- _The task_
From the first line to the last, copy the data exactly.

[Material provided — start]

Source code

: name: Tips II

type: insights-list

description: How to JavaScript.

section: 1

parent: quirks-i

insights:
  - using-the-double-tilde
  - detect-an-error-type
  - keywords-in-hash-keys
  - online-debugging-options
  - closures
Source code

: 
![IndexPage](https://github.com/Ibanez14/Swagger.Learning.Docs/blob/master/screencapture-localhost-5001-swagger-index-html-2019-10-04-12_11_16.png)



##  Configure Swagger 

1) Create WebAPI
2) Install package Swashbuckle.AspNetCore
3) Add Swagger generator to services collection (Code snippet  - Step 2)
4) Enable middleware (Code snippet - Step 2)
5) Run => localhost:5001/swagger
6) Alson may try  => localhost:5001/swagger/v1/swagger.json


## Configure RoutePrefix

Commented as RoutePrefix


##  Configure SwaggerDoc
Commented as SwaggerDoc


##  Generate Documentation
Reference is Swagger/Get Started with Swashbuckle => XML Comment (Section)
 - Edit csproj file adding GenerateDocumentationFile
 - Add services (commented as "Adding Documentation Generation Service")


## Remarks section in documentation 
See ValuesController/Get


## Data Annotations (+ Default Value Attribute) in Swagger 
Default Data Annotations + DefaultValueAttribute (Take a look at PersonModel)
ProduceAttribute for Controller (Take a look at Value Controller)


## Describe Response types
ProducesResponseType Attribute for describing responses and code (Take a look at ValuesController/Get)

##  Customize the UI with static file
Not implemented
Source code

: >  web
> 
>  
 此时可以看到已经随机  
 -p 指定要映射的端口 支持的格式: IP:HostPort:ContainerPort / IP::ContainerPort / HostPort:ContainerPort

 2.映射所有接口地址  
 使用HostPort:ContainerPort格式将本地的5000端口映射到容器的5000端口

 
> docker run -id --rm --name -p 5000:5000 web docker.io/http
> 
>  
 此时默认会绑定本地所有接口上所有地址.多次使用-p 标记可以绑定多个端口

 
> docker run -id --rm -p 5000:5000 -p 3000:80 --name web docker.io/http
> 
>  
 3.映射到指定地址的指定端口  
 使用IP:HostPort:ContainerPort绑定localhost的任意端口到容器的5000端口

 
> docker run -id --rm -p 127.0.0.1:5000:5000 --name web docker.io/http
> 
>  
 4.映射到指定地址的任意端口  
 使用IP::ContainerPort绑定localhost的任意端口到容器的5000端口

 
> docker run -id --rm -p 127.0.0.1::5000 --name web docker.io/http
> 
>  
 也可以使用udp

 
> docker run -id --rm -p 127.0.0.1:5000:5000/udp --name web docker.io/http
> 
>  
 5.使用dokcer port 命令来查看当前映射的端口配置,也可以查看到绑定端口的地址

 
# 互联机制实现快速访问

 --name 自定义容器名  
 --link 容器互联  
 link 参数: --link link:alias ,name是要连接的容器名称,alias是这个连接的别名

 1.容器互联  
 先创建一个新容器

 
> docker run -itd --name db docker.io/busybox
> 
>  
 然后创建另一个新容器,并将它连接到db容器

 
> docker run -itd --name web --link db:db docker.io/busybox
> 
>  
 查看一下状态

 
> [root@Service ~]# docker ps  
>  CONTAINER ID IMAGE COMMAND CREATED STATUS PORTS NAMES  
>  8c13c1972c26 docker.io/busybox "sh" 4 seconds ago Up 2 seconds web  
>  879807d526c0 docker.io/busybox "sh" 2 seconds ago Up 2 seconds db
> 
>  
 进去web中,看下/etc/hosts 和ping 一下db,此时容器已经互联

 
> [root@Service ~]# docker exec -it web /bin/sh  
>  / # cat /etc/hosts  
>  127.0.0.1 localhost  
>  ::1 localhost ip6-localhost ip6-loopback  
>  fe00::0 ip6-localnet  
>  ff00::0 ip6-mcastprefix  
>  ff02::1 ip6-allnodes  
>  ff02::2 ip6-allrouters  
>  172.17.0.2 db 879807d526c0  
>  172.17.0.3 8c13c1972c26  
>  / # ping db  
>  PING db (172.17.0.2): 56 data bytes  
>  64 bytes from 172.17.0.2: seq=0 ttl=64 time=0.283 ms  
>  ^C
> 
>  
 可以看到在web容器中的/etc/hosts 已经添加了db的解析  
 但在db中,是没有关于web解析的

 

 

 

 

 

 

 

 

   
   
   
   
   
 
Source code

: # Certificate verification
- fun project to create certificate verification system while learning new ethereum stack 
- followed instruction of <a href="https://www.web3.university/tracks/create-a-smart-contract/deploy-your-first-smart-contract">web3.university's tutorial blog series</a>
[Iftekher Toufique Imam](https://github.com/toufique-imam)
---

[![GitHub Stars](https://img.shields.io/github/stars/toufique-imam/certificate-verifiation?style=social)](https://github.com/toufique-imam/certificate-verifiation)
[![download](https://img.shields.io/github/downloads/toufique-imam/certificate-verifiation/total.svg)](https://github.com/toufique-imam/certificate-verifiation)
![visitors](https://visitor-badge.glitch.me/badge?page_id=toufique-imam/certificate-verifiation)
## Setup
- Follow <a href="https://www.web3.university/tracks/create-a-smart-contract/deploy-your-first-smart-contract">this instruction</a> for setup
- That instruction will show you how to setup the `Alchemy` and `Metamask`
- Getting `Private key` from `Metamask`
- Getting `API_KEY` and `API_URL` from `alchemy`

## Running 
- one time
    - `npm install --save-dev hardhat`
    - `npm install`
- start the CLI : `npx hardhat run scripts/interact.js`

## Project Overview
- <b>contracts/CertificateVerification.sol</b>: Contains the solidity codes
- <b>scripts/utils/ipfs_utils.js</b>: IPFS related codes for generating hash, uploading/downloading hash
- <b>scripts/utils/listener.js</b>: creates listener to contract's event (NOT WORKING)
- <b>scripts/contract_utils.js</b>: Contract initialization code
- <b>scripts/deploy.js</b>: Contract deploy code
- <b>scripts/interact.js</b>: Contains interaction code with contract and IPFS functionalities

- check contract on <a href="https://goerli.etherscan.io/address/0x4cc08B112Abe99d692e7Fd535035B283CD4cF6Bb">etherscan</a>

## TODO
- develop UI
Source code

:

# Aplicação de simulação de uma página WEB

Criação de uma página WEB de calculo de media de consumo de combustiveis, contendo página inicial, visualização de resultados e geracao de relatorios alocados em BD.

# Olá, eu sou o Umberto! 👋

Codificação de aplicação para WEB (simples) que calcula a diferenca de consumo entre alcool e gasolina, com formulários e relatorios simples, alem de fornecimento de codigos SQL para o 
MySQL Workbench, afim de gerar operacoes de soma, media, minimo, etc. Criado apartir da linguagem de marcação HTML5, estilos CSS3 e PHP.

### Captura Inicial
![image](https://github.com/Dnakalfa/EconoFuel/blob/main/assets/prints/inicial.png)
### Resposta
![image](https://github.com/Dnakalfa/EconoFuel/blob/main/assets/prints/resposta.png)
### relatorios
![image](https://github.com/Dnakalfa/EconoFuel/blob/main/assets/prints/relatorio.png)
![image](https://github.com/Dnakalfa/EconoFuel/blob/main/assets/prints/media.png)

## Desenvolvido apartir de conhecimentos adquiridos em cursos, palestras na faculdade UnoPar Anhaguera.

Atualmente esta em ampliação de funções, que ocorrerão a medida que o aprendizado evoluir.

[Material provided — finish]

- _Solution for this exercise_
Source code

: name: Tips II

type: insights-list

description: How to JavaScript.

section: 1

parent: quirks-i

insights:
  - using-the-double-tilde
  - detect-an-error-type
  - keywords-in-hash-keys
  - online-debugging-options
  - closures
Source code

: 
![IndexPage](https://github.com/Ibanez14/Swagger.Learning.Docs/blob/master/screencapture-localhost-5001-swagger-index-html-2019-10-04-12_11_16.png)



##  Configure Swagger 

1) Create WebAPI
2) Install package Swashbuckle.AspNetCore
3) Add Swagger generator to services collection (Code snippet  - Step 2)
4) Enable middleware (Code snippet - Step 2)
5) Run => localhost:5001/swagger
6) Alson may try  => localhost:5001/swagger/v1/swagger.json


## Configure RoutePrefix

Commented as RoutePrefix


##  Configure SwaggerDoc
Commented as SwaggerDoc


##  Generate Documentation
Reference is Swagger/Get Started with Swashbuckle => XML Comment (Section)
 - Edit csproj file adding GenerateDocumentationFile
 - Add services (commented as "Adding Documentation Generation Service")


## Remarks section in documentation 
See ValuesController/Get


## Data Annotations (+ Default Value Attribute) in Swagger 
Default Data Annotations + DefaultValueAttribute (Take a look at PersonModel)
ProduceAttribute for Controller (Take a look at Value Controller)


## Describe Response types
ProducesResponseType Attribute for describing responses and code (Take a look at ValuesController/Get)

##  Customize the UI with static file
Not implemented
Source code

: >  web
> 
>  
 此时可以看到已经随机  
 -p 指定要映射的端口 支持的格式: IP:HostPort:ContainerPort / IP::ContainerPort / HostPort:ContainerPort

 2.映射所有接口地址  
 使用HostPort:ContainerPort格式将本地的5000端口映射到容器的5000端口

 
> docker run -id --rm --name -p 5000:5000 web docker.io/http
> 
>  
 此时默认会绑定本地所有接口上所有地址.多次使用-p 标记可以绑定多个端口

 
> docker run -id --rm -p 5000:5000 -p 3000:80 --name web docker.io/http
> 
>  
 3.映射到指定地址的指定端口  
 使用IP:HostPort:ContainerPort绑定localhost的任意端口到容器的5000端口

 
> docker run -id --rm -p 127.0.0.1:5000:5000 --name web docker.io/http
> 
>  
 4.映射到指定地址的任意端口  
 使用IP::ContainerPort绑定localhost的任意端口到容器的5000端口

 
> docker run -id --rm -p 127.0.0.1::5000 --name web docker.io/http
> 
>  
 也可以使用udp

 
> docker run -id --rm -p 127.0.0.1:5000:5000/udp --name web docker.io/http
> 
>  
 5.使用dokcer port 命令来查看当前映射的端口配置,也可以查看到绑定端口的地址

 
# 互联机制实现快速访问

 --name 自定义容器名  
 --link 容器互联  
 link 参数: --link link:alias ,name是要连接的容器名称,alias是这个连接的别名

 1.容器互联  
 先创建一个新容器

 
> docker run -itd --name db docker.io/busybox
> 
>  
 然后创建另一个新容器,并将它连接到db容器

 
> docker run -itd --name web --link db:db docker.io/busybox
> 
>  
 查看一下状态

 
> [root@Service ~]# docker ps  
>  CONTAINER ID IMAGE COMMAND CREATED STATUS PORTS NAMES  
>  8c13c1972c26 docker.io/busybox "sh" 4 seconds ago Up 2 seconds web  
>  879807d526c0 docker.io/busybox "sh" 2 seconds ago Up 2 seconds db
> 
>  
 进去web中,看下/etc/hosts 和ping 一下db,此时容器已经互联

 
> [root@Service ~]# docker exec -it web /bin/sh  
>  / # cat /etc/hosts  
>  127.0.0.1 localhost  
>  ::1 localhost ip6-localhost ip6-loopback  
>  fe00::0 ip6-localnet  
>  ff00::0 ip6-mcastprefix  
>  ff02::1 ip6-allnodes  
>  ff02::2 ip6-allrouters  
>  172.17.0.2 db 879807d526c0  
>  172.17.0.3 8c13c1972c26  
>  / # ping db  
>  PING db (172.17.0.2): 56 data bytes  
>  64 bytes from 172.17.0.2: seq=0 ttl=64 time=0.283 ms  
>  ^C
> 
>  
 可以看到在web容器中的/etc/hosts 已经添加了db的解析  
 但在db中,是没有关于web解析的

 

 

 

 

 

 

 

 

   
   
   
   
   
 
Source code

: # Certificate verification
- fun project to create certificate verification system while learning new ethereum stack 
- followed instruction of <a href="https://www.web3.university/tracks/create-a-smart-contract/deploy-your-first-smart-contract">web3.university's tutorial blog series</a>
[Iftekher Toufique Imam](https://github.com/toufique-imam)
---

[![GitHub Stars](https://img.shields.io/github/stars/toufique-imam/certificate-verifiation?style=social)](https://github.com/toufique-imam/certificate-verifiation)
[![download](https://img.shields.io/github/downloads/toufique-imam/certificate-verifiation/total.svg)](https://github.com/toufique-imam/certificate-verifiation)
![visitors](https://visitor-badge.glitch.me/badge?page_id=toufique-imam/certificate-verifiation)
## Setup
- Follow <a href="https://www.web3.university/tracks/create-a-smart-contract/deploy-your-first-smart-contract">this instruction</a> for setup
- That instruction will show you how to setup the `Alchemy` and `Metamask`
- Getting `Private key` from `Metamask`
- Getting `API_KEY` and `API_URL` from `alchemy`

## Running 
- one time
    - `npm install --save-dev hardhat`
    - `npm install`
- start the CLI : `npx hardhat run scripts/interact.js`

## Project Overview
- <b>contracts/CertificateVerification.sol</b>: Contains the solidity codes
- <b>scripts/utils/ipfs_utils.js</b>: IPFS related codes for generating hash, uploading/downloading hash
- <b>scripts/utils/listener.js</b>: creates listener to contract's event (NOT WORKING)
- <b>scripts/contract_utils.js</b>: Contract initialization code
- <b>scripts/deploy.js</b>: Contract deploy code
- <b>scripts/interact.js</b>: Contains interaction code with contract and IPFS functionalities

- check contract on <a href="https://goerli.etherscan.io/address/0x4cc08B112Abe99d692e7Fd535035B283CD4cF6Bb">etherscan</a>

## TODO
- develop UI
Source code

:

# Aplicação de simulação de uma página WEB

Criação de uma página WEB de calculo de media de consumo de combustiveis, contendo página inicial, visualização de resultados e geracao de relatorios alocados em BD.

# Olá, eu sou o Umberto! 👋

Codificação de aplicação para WEB (simples) que calcula a diferenca de consumo entre alcool e gasolina, com formulários e relatorios simples, alem de fornecimento de codigos SQL para o 
MySQL Workbench, afim de gerar operacoes de soma, media, minimo, etc. Criado apartir da linguagem de marcação HTML5, estilos CSS3 e PHP.

### Captura Inicial
![image](https://github.com/Dnakalfa/EconoFuel/blob/main/assets/prints/inicial.png)
### Resposta
![image](https://github.com/Dnakalfa/EconoFuel/blob/main/assets/prints/resposta.png)
### relatorios
![image](https://github.com/Dnakalfa/EconoFuel/blob/main/assets/prints/relatorio.png)
![image](https://github.com/Dnakalfa/EconoFuel/blob/main/assets/prints/media.png)

## Desenvolvido apartir de conhecimentos adquiridos em cursos, palestras na faculdade UnoPar Anhaguera.

Atualmente esta em ampliação de funções, que ocorrerão a medida que o aprendizado evoluir.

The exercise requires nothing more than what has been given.